11. September 2001: Nichtstun war keine Option

Afghanistan, Irak, Patriot Act: Es gibt Momente, in denen sich das Aussitzen von Problemen verbietet. Die Fairness gebietet es, auch dies als eine Lehre aus 9/11 zu bezeichnen. Ein Kommentar

Ein Kommentar von Malte Lehming

Es gibt Ereignisse, auf die Politiker unmittelbar reagieren müssen. Ihre Taten sind dann gewissermaßen das Ventil für kollektive Angst und Wut. Weil der Einzelne seine Macht an die Regierenden abgetreten hat, sind diese ihm Schutz und Vergeltung schuldig. Ein solches Ereignis waren die Terroranschläge vom 11. September 2001, die sich am Sonntag zum 15. Mal jähren. Wer immer aus diesem Anlass bilanziert – Afghanistankrieg, Irakkrieg, Heimatschutzbehörde, Patriot Act, Überwachung, syrischer Bürgerkrieg -, sollte in sein Urteil den enorm großen Druck mit einbeziehen, der damals auf den politisch Verantwortlichen lastete.

Sie konnten ja nicht nichts tun, hatten keine Zeit für ausgeklügelte Folgenabschätzungen und Risikoanalysen. Im Nachhinein ist jeder klüger, doch akut war die Aktion gefragt - „shock and awe“, wie die Strategie genannt wurde, mit der amerikanische Truppen den irakischen Diktator Saddam Hussein stürzten.
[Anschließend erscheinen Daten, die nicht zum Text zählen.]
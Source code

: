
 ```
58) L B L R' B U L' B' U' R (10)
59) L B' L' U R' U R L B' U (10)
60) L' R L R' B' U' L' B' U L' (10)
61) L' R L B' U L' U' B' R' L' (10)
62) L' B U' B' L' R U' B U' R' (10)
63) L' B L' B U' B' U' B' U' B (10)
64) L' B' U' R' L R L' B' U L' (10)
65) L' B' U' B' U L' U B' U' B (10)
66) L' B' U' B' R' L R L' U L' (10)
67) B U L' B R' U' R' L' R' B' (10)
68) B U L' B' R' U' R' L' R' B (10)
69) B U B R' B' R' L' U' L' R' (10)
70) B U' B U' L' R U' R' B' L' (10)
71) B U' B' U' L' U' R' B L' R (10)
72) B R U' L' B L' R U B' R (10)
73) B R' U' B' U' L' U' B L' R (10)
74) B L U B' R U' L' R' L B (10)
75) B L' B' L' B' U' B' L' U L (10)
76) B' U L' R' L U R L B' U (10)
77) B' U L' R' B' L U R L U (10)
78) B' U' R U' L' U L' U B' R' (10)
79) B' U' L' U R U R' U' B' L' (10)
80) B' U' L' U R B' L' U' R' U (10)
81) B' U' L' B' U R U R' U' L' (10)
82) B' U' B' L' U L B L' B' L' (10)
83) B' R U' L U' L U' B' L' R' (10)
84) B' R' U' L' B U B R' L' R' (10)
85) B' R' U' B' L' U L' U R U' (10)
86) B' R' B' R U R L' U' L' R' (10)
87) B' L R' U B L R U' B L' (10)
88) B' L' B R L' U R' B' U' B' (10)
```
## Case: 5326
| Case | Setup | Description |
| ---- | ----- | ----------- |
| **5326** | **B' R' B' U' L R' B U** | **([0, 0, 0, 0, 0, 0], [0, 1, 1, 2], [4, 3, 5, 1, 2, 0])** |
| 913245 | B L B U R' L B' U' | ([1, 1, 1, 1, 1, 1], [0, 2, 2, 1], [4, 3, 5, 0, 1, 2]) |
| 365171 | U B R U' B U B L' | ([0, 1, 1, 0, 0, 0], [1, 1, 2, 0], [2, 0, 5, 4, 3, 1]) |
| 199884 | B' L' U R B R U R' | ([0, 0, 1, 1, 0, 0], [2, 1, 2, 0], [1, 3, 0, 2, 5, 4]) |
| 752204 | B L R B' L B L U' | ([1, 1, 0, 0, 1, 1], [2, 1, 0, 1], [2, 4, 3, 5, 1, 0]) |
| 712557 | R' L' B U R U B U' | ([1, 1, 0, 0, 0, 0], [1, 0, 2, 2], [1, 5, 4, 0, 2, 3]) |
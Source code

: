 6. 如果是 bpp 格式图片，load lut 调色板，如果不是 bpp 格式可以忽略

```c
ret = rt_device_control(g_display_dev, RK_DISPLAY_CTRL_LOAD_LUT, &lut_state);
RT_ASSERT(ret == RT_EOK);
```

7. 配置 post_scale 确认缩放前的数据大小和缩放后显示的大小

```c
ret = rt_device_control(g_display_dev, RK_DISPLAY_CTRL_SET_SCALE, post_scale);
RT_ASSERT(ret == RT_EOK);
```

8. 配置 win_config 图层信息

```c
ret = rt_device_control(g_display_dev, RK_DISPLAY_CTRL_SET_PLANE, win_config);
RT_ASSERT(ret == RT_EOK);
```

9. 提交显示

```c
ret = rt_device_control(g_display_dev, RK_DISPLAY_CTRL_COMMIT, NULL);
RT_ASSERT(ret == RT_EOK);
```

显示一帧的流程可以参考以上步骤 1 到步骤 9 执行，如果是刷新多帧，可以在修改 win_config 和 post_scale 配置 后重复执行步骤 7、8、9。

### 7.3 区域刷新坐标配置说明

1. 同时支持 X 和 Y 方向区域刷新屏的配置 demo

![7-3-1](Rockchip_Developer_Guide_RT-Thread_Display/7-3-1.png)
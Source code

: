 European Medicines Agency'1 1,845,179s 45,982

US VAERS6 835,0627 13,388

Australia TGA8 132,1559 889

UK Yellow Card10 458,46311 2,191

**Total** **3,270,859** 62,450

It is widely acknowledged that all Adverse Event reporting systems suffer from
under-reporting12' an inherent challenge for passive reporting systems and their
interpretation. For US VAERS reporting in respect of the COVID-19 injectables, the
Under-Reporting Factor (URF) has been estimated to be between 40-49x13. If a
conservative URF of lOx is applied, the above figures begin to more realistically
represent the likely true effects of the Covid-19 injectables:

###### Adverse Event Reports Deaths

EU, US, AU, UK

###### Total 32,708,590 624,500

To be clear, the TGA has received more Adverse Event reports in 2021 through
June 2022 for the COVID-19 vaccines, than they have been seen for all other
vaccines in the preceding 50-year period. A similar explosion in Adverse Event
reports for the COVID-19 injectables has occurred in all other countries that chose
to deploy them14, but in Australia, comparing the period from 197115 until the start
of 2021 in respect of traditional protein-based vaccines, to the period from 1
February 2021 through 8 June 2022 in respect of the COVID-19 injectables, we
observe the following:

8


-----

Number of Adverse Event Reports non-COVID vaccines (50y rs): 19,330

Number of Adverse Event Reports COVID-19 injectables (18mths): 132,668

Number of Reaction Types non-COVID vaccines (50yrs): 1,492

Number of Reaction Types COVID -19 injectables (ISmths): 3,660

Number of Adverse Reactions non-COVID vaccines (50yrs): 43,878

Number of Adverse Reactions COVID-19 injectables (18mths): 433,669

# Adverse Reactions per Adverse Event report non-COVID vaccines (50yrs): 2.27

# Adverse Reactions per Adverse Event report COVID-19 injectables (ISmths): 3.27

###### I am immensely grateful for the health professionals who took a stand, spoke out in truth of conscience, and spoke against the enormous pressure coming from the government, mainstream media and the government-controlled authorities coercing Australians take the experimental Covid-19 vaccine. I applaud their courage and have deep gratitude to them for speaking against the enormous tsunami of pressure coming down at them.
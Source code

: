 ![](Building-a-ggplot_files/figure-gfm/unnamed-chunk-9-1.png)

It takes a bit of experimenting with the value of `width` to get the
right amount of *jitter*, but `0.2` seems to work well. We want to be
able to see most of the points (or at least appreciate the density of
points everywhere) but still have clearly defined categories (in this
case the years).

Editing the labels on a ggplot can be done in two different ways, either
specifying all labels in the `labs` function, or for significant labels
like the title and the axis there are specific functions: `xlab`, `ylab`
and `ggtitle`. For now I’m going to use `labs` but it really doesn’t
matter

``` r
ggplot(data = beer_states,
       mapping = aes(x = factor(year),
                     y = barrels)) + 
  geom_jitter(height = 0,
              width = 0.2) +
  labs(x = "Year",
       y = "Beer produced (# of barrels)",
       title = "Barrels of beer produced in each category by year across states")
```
Es gibt solche Momente. In Deutschland war es das Miterleben der atomaren Katastrophe in Japan, Stichwort Fukushima. Es verlangte ebenfalls nach einer drastischen Antwort. Wer damals „sofort abschalten!“ in Richtung der Kanzlerin rief, verhielt sich kaum anders als jene Amerikaner, die nach 9/11 und dem als viel zu rasch empfundenen Sieg über die Taliban in Afghanistan von ihrem Präsidenten einen weiteren Waffengang forderten. Dabei wussten die meisten, dass das mit den Massenvernichtungswaffen im Irak nur ein Vorwand war, um die internationale Gemeinschaft mit ins Boot zu holen. Und nur wenige glaubten wirklich daran, dass sich die Demokratie mit militärischen Mitteln in den Nahen und Mittleren Osten exportieren ließe. Nein, es ging primär um Selbstbehauptung, um Selbstvergewisserung.

Wie friedlich wäre es auf der Welt, wenn keiner je etwas tun würde

Wer handelt, macht sich schuldig. Das ist die Kehrseite aller Initiativen. Wie friedlich wäre es auf der Welt, wenn keiner je etwas tun würde! „Imagine“, singt John Lennon. Keiner fährt mehr Auto oder fliegt Flugzeug, keiner produziert mehr Waren massenhaft, keiner setzt noch Kinder in die Welt, weil sich deren späteres Verhalten ja auch kaum abschätzen lässt. In Deutschland sind solche Impulse stark. Bevor etwas getan wird, müssen sämtliche Risiken und Nebenwirkungen auf Jahrzehnte hinaus bedacht worden sein. Dass das Handeln an sich, also ein Teil der „vita activa“, wie sie Hannah Arendt verstand, ein urmenschlicher Wert ist, lässt sich nur schwer vermitteln.

Jugendliche kennen das Gefühl – jenes Aufbrechenwollen ins Offene hinein, in das Unversicherbare. Bei ihnen gilt das als ein Zeichen von Vitalität. In der Rückschau mögen Afghanistan- und Irakkrieg, die Energiewende oder das Einschreiten von Dominik Brunner am Münchener S-Bahnhof Solln kritische Fragen verursachen. Aber es gibt Situationen, in denen sich das Aussitzen von Problemen verbietet. Die Fairness gebietet es, auch dies als eine Lehre aus 9/11 zu bezeichnen.